### Exercise requirements
Reproduce the tail of the data exactly. It starts at the line containing "齐晟沉默了许久没说话。" and runs to the last line.

Items listed in a dataset:
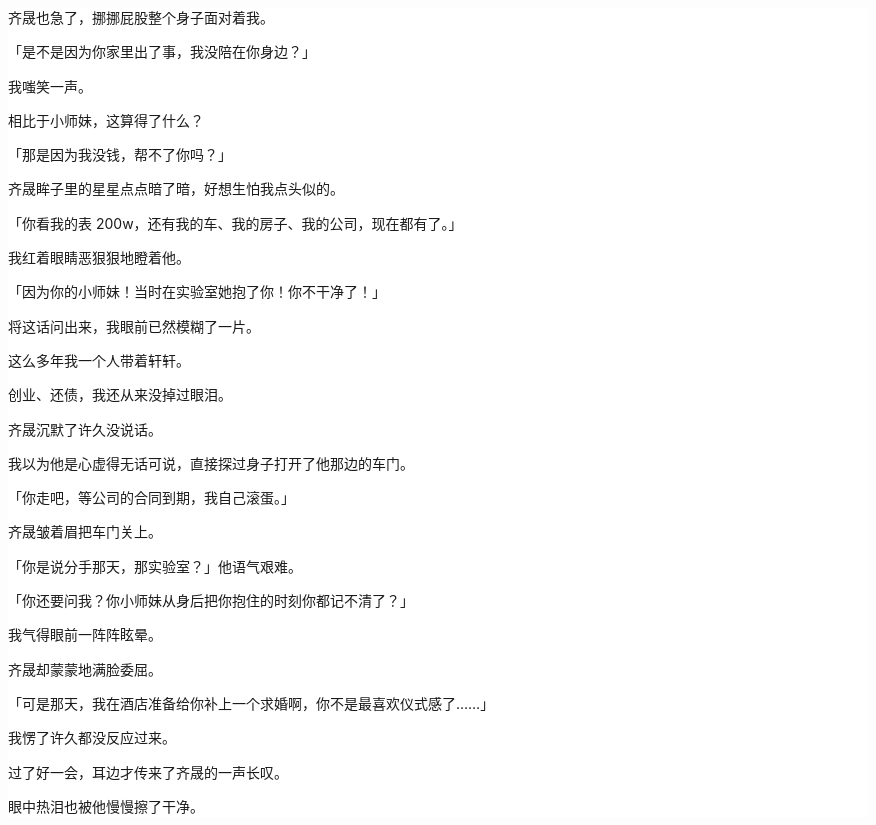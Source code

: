 
齐晟也急了，挪挪屁股整个身子面对着我。


「是不是因为你家里出了事，我没陪在你身边？」


我嗤笑一声。


相比于小师妹，这算得了什么？


「那是因为我没钱，帮不了你吗？」


齐晟眸子里的星星点点暗了暗，好想生怕我点头似的。


「你看我的表 200w，还有我的车、我的房子、我的公司，现在都有了。」


我红着眼睛恶狠狠地瞪着他。


「因为你的小师妹！当时在实验室她抱了你！你不干净了！」


将这话问出来，我眼前已然模糊了一片。


这么多年我一个人带着轩轩。


创业、还债，我还从来没掉过眼泪。


齐晟沉默了许久没说话。


我以为他是心虚得无话可说，直接探过身子打开了他那边的车门。


「你走吧，等公司的合同到期，我自己滚蛋。」


齐晟皱着眉把车门关上。


「你是说分手那天，那实验室？」他语气艰难。


「你还要问我？你小师妹从身后把你抱住的时刻你都记不清了？」


我气得眼前一阵阵眩晕。


齐晟却蒙蒙地满脸委屈。


「可是那天，我在酒店准备给你补上一个求婚啊，你不是最喜欢仪式感了……」


我愣了许久都没反应过来。


过了好一会，耳边才传来了齐晟的一声长叹。


眼中热泪也被他慢慢擦了干净。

### Answer to the problem
齐晟沉默了许久没说话。


我以为他是心虚得无话可说，直接探过身子打开了他那边的车门。


「你走吧，等公司的合同到期，我自己滚蛋。」


齐晟皱着眉把车门关上。


「你是说分手那天，那实验室？」他语气艰难。


「你还要问我？你小师妹从身后把你抱住的时刻你都记不清了？」


我气得眼前一阵阵眩晕。


齐晟却蒙蒙地满脸委屈。


「可是那天，我在酒店准备给你补上一个求婚啊，你不是最喜欢仪式感了……」


我愣了许久都没反应过来。


过了好一会，耳边才传来了齐晟的一声长叹。


眼中热泪也被他慢慢擦了干净。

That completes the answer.